What do 3 winemaking couples in Simi Valley have in common with 2 winemaking couples in Santa Clarita besides, of course, wine?
Both have websites, belong to their local vintner’s association, a tasting room – or one very soon- and have met at the same crush pad in Paso Robles.
Gary Stewart, one proprietor of Four Brix Wine, gave me a splash of things to come in their new dedicated tasting room open Sundays at WineYard in Thousand Oaks. The wine, soon-to-be in the SCV I hope, and the WineYard tasting room were both new to me. Today I introduce them to you.
The WineYard, the only wine bar/store in Thousand Oaks, is about a 45-minute drive from Santa Clarita. But instead of driving through a dessert to get there, I was rewarded by rolling grassy hills that could’ve easily been dotted with vines.
Once arriving I saw that guests could either sit outside and enjoy the weather with their wine, or choose from either the long indoor bar or tables close to the outdoors via large windows. There was more than enough wine between the cold unit, wine racks, and even more retail space behind the bar. Guests came in and made themselves comfortable and I settled in for the afternoon.
Now, onto our winemakers.
The Stewarts, Simonsgaards and Noonans, a mighty band of Rotarians, are making 5 California blended wines in old world styles from 11 single varietals, 9 vineyards and 6 appellations.
Born from their worldwide travels, wine tasting became a focused passion for the three couples. They hooked up with 20 other Simi Valley families, forming the Indian Meadows Vintners Association; the name based on the housing development they all lived in back in 2001.

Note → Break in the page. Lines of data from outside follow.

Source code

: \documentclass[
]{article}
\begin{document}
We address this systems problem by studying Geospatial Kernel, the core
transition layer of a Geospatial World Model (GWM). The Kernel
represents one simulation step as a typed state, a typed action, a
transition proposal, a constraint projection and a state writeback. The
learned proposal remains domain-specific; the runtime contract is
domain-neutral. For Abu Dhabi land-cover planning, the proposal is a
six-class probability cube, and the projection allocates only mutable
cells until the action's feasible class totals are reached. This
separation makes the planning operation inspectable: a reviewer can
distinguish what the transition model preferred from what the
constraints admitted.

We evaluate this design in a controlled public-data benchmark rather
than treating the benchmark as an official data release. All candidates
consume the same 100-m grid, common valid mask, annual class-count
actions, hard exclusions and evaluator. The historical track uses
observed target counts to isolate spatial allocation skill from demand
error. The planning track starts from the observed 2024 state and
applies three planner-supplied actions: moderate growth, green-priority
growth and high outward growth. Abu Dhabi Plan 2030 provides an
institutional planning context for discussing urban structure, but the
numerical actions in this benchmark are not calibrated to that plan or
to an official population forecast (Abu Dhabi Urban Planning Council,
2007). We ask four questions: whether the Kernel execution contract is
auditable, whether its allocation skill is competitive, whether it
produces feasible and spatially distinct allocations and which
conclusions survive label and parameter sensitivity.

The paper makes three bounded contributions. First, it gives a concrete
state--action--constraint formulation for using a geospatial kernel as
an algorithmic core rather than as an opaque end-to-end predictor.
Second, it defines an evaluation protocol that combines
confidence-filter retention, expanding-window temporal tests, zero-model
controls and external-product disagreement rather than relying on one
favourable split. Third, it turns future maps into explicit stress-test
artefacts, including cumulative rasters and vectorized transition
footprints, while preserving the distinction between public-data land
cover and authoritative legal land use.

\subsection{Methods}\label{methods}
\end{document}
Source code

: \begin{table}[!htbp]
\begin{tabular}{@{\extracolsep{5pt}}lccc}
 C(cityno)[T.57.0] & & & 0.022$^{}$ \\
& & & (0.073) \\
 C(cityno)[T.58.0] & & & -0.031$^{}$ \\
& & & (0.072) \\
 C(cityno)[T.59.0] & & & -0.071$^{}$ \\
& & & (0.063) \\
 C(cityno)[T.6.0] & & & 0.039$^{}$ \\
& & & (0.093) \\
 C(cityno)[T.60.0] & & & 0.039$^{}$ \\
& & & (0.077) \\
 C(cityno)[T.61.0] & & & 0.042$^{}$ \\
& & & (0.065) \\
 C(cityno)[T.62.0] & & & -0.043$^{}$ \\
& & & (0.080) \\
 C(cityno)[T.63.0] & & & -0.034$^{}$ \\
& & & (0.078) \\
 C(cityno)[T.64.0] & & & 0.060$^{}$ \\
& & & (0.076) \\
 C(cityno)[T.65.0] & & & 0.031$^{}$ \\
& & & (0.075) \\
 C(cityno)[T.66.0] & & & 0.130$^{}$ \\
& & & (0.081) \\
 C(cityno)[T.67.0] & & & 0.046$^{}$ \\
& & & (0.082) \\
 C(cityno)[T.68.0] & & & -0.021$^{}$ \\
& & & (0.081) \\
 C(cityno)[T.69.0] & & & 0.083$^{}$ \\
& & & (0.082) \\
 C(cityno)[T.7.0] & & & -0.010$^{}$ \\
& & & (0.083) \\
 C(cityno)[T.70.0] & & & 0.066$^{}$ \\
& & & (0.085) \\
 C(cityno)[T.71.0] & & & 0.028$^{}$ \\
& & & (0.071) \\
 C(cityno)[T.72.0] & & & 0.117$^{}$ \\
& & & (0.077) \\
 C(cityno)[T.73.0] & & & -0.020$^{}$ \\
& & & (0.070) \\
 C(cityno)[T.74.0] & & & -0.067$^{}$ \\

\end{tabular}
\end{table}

Stewart is mostly self-taught, adding classes from UC Davis, and was mentored by winemaker Ryan Horn at the Vintner’s Vault in Paso; the other couples offered years of palate experience. I then offered up my own palate to try the swanky labels he had for Deductive (Zinfandel and Petite Syrah), Rhondevous (Syrah, Mourvedre, Grenache) and my personal favorite, Scosso (Sangiovese, Cabernet, Merlot).
We chatted it up about getting Four Brix together with our local Pulchella for a wine tasting in the Santa Clarita Valley…and maybe the entire Ventura County Wine Trail will soon be brought to a wine bar near you…
Newhall via Paso
Much like Gary at Four Brix winery, Nate and I both have followed the path to commercial winery from self-taught knowledge. We both starting making wine over ten years ago in our homes. Buying juice kits and learning the rules to making wine. Graduating to purchasing fruit from vineyards in small lots and fermenting in small bins.
For years as we learned the “rules” we started to notice that if you respected the “rules” but started to break them, the wine changed for the better. As we started to break the “rules”, the wine developed into something that was truly unique and complex.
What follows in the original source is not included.